Maybe not, just as we don't call "rank() OVER" SQL. We call it SQL:2003. Seems we're calling this GoogleSQL. But perhaps, in both cases, we can use SQL for short?
this is consistent, non-pseudo-english, reusable, and generic. The SQL standard largely defines the aesthetic of the language, and is in complete opposition to these qualities. I think would be fundamentally incorrect to call it SQL
Perhaps if they used a keyword PIPE and used a separate grammar definition for the expressions that follow the pipe, such that it is almost what you’d expect but randomly missing things or changes up some keywords
Honestly SQL screwed things up from the very beginning. "SELECT FROM" makes no sense at all. The projection being before the selection is dumb as hell. This is why we can’t get proper tooling for writing SQL, even autocompletion can’t work sanely. You write "SELECT", what’s it gonna autocomplete?
PRQL gives me hope that we might finally get something nice some day
Doesn’t change anything, you can still have the select at the end, and optional from and joins at the beginning. In your example, the select could be at the end, it’s just that there’s nothing before.
I also hate having SELECT before FROM because I want to think of the query as a transformation that can be read from top to bottom to understand the flow.

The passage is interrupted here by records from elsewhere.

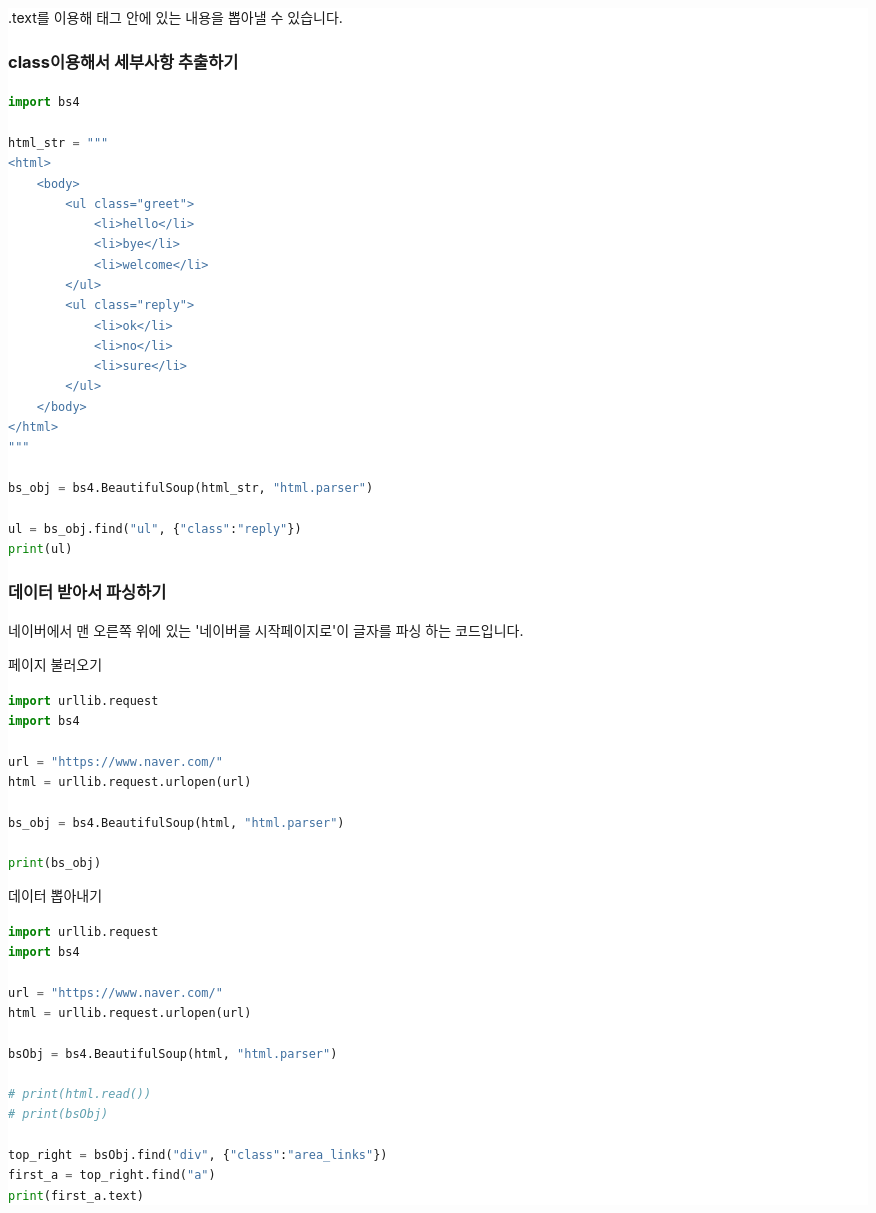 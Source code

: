 .text를 이용해 태그 안에 있는 내용을 뽑아낼 수 있습니다.


### class이용해서 세부사항 추출하기

```python
import bs4

html_str = """
<html>
    <body>
        <ul class="greet">
            <li>hello</li>
            <li>bye</li>
            <li>welcome</li>
        </ul>
        <ul class="reply">
            <li>ok</li>
            <li>no</li>
            <li>sure</li>
        </ul>
    </body>
</html>
"""

bs_obj = bs4.BeautifulSoup(html_str, "html.parser")

ul = bs_obj.find("ul", {"class":"reply"})
print(ul)
```

### 데이터 받아서 파싱하기
네이버에서 맨 오른쪽 위에 있는 '네이버를 시작페이지로'이 글자를 파싱 하는 코드입니다.

페이지 불러오기
```python
import urllib.request
import bs4

url = "https://www.naver.com/"
html = urllib.request.urlopen(url)

bs_obj = bs4.BeautifulSoup(html, "html.parser")

print(bs_obj)
```

데이터 뽑아내기
```python
import urllib.request
import bs4

url = "https://www.naver.com/"
html = urllib.request.urlopen(url)

bsObj = bs4.BeautifulSoup(html, "html.parser")

# print(html.read())
# print(bsObj)

top_right = bsObj.find("div", {"class":"area_links"})
first_a = top_right.find("a")
print(first_a.text)
```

But I assume that that’s part of why they didn’t set it up that way — it’s just a little thing to make the query feel more declarative and less imperative
At this point I think that vanilla SQL should just support optionally putting the from before the select. It's useful for enabling autocompletion, among other things.
My initial reaction is that the pipes are redundant (syntactic vinegar). Syntactic order is sufficient.
The changes to my SQL grammar to accomodate this proposal are minor. Move the 'from' rule to the front. Add a star '*' around a new filters rule (eg zero-or-more, in any order), removing the misc dialect specific alts, simplifying my grammar a bit.